Material to process –
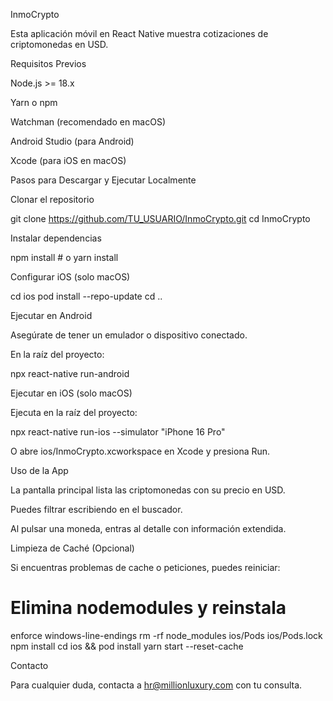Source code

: InmoCrypto

Esta aplicación móvil en React Native muestra cotizaciones de criptomonedas en USD.

Requisitos Previos

Node.js >= 18.x

Yarn o npm

Watchman (recomendado en macOS)

Android Studio (para Android)

Xcode (para iOS en macOS)

Pasos para Descargar y Ejecutar Localmente

Clonar el repositorio

git clone https://github.com/TU_USUARIO/InmoCrypto.git
cd InmoCrypto

Instalar dependencias

npm install       # o yarn install

Configurar iOS (solo macOS)

cd ios
pod install --repo-update
cd ..

Ejecutar en Android

Asegúrate de tener un emulador o dispositivo conectado.

En la raíz del proyecto:

npx react-native run-android

Ejecutar en iOS (solo macOS)

Ejecuta en la raíz del proyecto:

npx react-native run-ios --simulator "iPhone 16 Pro"

O abre ios/InmoCrypto.xcworkspace en Xcode y presiona Run.

Uso de la App

La pantalla principal lista las criptomonedas con su precio en USD.

Puedes filtrar escribiendo en el buscador.

Al pulsar una moneda, entras al detalle con información extendida.

Limpieza de Caché (Opcional)

Si encuentras problemas de cache o peticiones, puedes reiniciar:

# Elimina nodemodules y reinstala
enforce windows-line-endings
rm -rf node_modules ios/Pods ios/Pods.lock
npm install
cd ios && pod install
yarn start --reset-cache

Contacto

Para cualquier duda, contacta a hr@millionluxury.com con tu consulta.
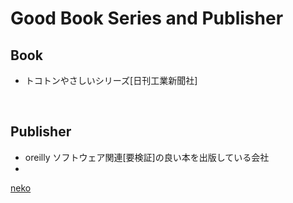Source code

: # Good Book Series and Publisher
## Book
* トコトンやさしいシリーズ[日刊工業新聞社]
<br>

## Publisher
* oreilly
ソフトウェア関連[要検証]の良い本を出版している会社
* 
<p><u>neko</u><p>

What is being asked –
Bring together all lines of the entries above in which the string "Book" occurs.

Response below –
: # Good Book Series and Publisher
## Book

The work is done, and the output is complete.